(Work required) Return the following from the records below: each line, word for word, starting with the line that contains "Esta documentación tiene" and going on through the line that contains "La única página", with nothing outside that range.

[Saved data entries]
= Beginning of Section =
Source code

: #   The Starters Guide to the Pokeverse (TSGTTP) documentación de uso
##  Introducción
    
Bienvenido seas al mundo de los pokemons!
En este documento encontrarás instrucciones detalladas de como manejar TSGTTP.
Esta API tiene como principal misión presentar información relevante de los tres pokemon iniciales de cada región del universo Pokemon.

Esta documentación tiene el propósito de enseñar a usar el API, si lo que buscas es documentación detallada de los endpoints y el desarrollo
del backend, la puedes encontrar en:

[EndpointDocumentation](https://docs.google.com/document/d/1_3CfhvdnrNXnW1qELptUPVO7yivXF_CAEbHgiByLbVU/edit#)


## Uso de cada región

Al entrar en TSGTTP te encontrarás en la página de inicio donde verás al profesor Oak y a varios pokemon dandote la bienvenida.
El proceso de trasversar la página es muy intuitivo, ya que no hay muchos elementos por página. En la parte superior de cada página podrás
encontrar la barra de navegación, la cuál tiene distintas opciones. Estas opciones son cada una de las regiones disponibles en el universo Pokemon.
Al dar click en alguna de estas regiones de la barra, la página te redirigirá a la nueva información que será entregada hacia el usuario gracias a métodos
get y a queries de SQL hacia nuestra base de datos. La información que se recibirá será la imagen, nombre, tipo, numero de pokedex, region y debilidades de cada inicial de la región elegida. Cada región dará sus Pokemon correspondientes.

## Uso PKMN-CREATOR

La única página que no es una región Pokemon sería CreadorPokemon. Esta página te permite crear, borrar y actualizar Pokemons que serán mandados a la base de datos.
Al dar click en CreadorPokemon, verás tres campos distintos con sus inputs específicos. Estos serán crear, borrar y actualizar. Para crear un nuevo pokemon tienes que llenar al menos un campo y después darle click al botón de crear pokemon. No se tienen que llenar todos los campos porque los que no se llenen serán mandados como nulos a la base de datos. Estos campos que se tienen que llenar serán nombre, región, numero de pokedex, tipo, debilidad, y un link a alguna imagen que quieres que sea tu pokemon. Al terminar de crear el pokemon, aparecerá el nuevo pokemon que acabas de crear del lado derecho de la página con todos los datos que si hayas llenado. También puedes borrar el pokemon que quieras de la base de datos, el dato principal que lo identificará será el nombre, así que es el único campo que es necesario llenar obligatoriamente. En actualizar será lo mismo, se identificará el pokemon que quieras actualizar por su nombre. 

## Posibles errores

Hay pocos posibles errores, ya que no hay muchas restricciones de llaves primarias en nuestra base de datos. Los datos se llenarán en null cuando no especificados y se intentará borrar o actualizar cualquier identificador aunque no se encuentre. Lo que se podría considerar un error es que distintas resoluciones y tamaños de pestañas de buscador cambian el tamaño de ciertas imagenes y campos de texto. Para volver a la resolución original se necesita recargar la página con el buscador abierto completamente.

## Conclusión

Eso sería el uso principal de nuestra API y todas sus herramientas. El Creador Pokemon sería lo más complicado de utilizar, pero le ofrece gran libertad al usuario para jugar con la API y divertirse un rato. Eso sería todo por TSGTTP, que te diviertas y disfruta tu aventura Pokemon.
= End of Section =
= Beginning of Section =
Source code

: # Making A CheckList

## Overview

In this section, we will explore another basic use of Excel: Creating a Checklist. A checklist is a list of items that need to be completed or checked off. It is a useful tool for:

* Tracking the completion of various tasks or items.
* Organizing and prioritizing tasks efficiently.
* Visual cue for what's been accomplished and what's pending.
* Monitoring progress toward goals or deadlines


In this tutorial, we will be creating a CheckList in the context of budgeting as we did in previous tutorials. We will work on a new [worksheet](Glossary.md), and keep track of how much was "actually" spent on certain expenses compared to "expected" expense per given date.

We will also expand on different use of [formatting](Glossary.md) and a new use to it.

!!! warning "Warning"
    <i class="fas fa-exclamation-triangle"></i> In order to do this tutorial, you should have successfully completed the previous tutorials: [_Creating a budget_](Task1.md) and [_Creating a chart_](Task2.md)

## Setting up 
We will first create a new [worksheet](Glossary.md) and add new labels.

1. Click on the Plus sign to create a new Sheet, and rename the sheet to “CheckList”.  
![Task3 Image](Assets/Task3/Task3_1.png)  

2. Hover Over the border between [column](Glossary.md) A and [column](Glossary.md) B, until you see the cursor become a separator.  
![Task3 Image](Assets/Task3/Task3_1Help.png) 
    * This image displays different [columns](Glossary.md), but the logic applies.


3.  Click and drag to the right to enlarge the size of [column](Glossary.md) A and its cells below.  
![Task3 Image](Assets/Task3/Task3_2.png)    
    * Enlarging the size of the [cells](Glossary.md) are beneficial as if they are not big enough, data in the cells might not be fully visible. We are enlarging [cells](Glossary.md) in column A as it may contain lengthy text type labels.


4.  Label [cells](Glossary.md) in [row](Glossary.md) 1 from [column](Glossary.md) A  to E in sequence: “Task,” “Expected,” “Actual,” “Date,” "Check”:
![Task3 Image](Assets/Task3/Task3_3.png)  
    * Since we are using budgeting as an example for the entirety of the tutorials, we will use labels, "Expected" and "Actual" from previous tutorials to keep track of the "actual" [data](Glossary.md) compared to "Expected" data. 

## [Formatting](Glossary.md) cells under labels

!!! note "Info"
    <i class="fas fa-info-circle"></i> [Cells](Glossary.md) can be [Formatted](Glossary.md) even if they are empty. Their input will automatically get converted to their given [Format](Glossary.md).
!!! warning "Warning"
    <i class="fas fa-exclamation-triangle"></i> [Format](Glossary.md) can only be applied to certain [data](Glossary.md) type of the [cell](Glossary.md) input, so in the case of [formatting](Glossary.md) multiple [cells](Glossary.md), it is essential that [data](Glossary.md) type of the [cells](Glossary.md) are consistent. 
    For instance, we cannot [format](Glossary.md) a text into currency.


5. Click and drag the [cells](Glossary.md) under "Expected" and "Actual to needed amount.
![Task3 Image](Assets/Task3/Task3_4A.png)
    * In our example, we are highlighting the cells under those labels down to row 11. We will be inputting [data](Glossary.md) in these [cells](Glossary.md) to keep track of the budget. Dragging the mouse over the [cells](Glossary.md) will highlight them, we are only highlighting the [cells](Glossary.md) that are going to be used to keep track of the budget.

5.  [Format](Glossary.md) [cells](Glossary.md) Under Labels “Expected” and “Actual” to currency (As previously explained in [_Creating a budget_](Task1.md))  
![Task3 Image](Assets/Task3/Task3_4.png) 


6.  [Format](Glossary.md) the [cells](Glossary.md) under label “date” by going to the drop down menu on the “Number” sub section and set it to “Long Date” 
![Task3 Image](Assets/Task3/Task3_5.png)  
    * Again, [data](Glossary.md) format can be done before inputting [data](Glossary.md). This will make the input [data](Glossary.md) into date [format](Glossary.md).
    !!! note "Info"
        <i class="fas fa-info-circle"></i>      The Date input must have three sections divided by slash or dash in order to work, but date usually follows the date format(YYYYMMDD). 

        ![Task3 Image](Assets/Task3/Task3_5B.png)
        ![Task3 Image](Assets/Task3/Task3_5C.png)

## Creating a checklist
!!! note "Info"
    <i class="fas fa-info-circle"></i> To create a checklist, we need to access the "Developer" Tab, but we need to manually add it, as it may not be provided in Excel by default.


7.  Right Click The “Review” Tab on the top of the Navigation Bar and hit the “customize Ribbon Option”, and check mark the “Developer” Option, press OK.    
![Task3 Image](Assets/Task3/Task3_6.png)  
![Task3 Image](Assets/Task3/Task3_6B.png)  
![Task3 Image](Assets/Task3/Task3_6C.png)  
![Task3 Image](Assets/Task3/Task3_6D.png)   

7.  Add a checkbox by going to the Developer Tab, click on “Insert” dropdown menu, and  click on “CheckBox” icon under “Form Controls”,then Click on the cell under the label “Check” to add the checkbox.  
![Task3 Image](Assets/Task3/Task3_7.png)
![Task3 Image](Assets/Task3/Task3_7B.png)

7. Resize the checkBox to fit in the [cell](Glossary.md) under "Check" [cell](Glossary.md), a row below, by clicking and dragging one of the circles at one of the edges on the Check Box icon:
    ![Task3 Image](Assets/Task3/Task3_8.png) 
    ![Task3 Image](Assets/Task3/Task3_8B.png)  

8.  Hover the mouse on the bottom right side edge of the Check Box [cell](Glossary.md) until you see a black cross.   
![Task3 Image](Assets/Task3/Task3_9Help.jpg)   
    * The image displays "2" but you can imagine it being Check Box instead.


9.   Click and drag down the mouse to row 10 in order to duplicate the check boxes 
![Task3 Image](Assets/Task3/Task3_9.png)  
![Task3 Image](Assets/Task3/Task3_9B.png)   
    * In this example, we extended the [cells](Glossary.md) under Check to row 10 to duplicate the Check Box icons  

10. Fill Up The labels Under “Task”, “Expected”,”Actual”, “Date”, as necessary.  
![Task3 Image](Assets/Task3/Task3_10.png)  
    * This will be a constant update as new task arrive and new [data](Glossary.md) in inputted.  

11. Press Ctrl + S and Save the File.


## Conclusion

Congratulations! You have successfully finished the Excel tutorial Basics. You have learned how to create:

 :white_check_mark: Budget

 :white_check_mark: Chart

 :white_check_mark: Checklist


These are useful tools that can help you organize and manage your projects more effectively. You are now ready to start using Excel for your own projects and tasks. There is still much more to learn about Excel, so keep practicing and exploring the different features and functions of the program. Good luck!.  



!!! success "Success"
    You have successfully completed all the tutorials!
= End of Section =
(Task response)
Esta documentación tiene el propósito de enseñar a usar el API, si lo que buscas es documentación detallada de los endpoints y el desarrollo
del backend, la puedes encontrar en:

[EndpointDocumentation](https://docs.google.com/document/d/1_3CfhvdnrNXnW1qELptUPVO7yivXF_CAEbHgiByLbVU/edit#)


## Uso de cada región

Al entrar en TSGTTP te encontrarás en la página de inicio donde verás al profesor Oak y a varios pokemon dandote la bienvenida.
El proceso de trasversar la página es muy intuitivo, ya que no hay muchos elementos por página. En la parte superior de cada página podrás
encontrar la barra de navegación, la cuál tiene distintas opciones. Estas opciones son cada una de las regiones disponibles en el universo Pokemon.
Al dar click en alguna de estas regiones de la barra, la página te redirigirá a la nueva información que será entregada hacia el usuario gracias a métodos
get y a queries de SQL hacia nuestra base de datos. La información que se recibirá será la imagen, nombre, tipo, numero de pokedex, region y debilidades de cada inicial de la región elegida. Cada región dará sus Pokemon correspondientes.

## Uso PKMN-CREATOR

La única página que no es una región Pokemon sería CreadorPokemon. Esta página te permite crear, borrar y actualizar Pokemons que serán mandados a la base de datos.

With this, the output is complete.